Symbolism, Imagery, Allegory
War Is S#*%
We first learn about the sewage field in "Speaking of Courage," when Norman Bowker can't stop driving around a lake while he thinks about what happened to Kiowa. Kiowa, the most moral character in the book and a Native American besides, is a symbol of American decency, drowned in the sewage of the war.
The lake in "Speaking of Courage" is a stand-in for the field (as we know from "Notes"), and Bowker's driving in circles around the lake shows his inability to talk about any of it. He's not able to cut directly to the heart of the matter—that he feels that decency was destroyed in the war—and so he talks around and around it:
[Bowker] could not talk about it and never would. The evening was smooth and warm.
If it had been possible, which it wasn't, he would have explained how his friend Kiowa slipped away that night beneath the dark swampy field. He was folded in with the war; he was part of the waste. (Speaking of Courage.123-124)
Sally and the town, a sort of stand-in for all of small-town America, hear the obscenity he's forced to use instead of listening to the reasons why he's using it. One of the symptoms of PTSD (that's Post-Traumatic Stress Disorder) is the inability to speak about or remember an event without reliving it. Bowker shows this here. Unable to speak about the war, he has to stop driving around and walks into the lake.
Guilt Is S#*%, Too
Later, in "In the Field" (the field here being both the sewage field that drowned Kiowa and the combat zone), O'Brien discusses the blame for Kiowa's death in the sewage field—or, in keeping with our metaphor, the drowning of American goodness in poop:
"The truth," Norman Bowker would've said, "is I let the guy go." (Speaking of Courage.127)
The soldiers all feel guilty in one way or another—for following orders instead of trusting the Vietnamese, for a moment of stupidity in the field, or for their own brutal and disrespectful natures. Jimmy Cross and Norman Bowker both reflect that the blame is universal. The ignoble death of American decency in war is everybody's fault, in one way or another (which still doesn't mean we should dismiss the idea of personal responsibility).
Memory Is Also S#*%
The next time we see the sewage field is in "Field Trip," when O'Brien goes back to Vietnam to honor Kiowa's memory and to introduce his daughter, Kathleen, to the place that owns such a large part of his soul. Since the real O'Brien doesn't actually have a daughter named Kathleen and at the time of his writing The Things They Carried had never been back to Vietnam, we know there's some pretty heavy symbolism going on here.

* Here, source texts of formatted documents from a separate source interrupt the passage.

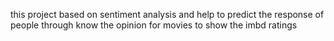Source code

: this project based on sentiment analysis and help to predict the response of people through know the opinion for movies to show the imbd ratings
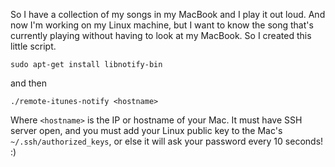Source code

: 
So I have a collection of my songs in my MacBook and I play it out loud. And now I'm working on my Linux machine, but I want to know the song that's currently
playing without having to look at my MacBook. So I created this little script.

    sudo apt-get install libnotify-bin

and then

	./remote-itunes-notify <hostname>

Where `<hostname>` is the IP or hostname of your Mac. It must have SSH server open, and you must add your Linux public key to the Mac's `~/.ssh/authorized_keys`,
or else it will ask your password every 10 seconds! :)


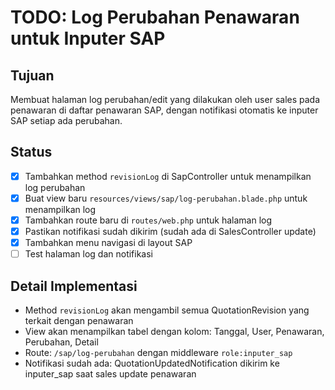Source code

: # TODO: Log Perubahan Penawaran untuk Inputer SAP

## Tujuan
Membuat halaman log perubahan/edit yang dilakukan oleh user sales pada penawaran di daftar penawaran SAP, dengan notifikasi otomatis ke inputer SAP setiap ada perubahan.

## Status
- [x] Tambahkan method `revisionLog` di SapController untuk menampilkan log perubahan
- [x] Buat view baru `resources/views/sap/log-perubahan.blade.php` untuk menampilkan log
- [x] Tambahkan route baru di `routes/web.php` untuk halaman log
- [x] Pastikan notifikasi sudah dikirim (sudah ada di SalesController update)
- [x] Tambahkan menu navigasi di layout SAP
- [ ] Test halaman log dan notifikasi

## Detail Implementasi
- Method `revisionLog` akan mengambil semua QuotationRevision yang terkait dengan penawaran
- View akan menampilkan tabel dengan kolom: Tanggal, User, Penawaran, Perubahan, Detail
- Route: `/sap/log-perubahan` dengan middleware `role:inputer_sap`
- Notifikasi sudah ada: QuotationUpdatedNotification dikirim ke inputer_sap saat sales update penawaran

Kathleen is modern America. She's young, she doesn't really remember the war, and she doesn't understand why her father is so darn obsessed with it, why he's still writing stories. By writing war stories, Tim is metaphorically returning to the sewage field to pay tribute to his dead comrades. He takes us along for the ride to show us what happened. We might not get it—Kathleen certainly doesn't —but that's not what the trip is about. The trip is about honoring the dead and remembering the moral sacrifices that we made in war.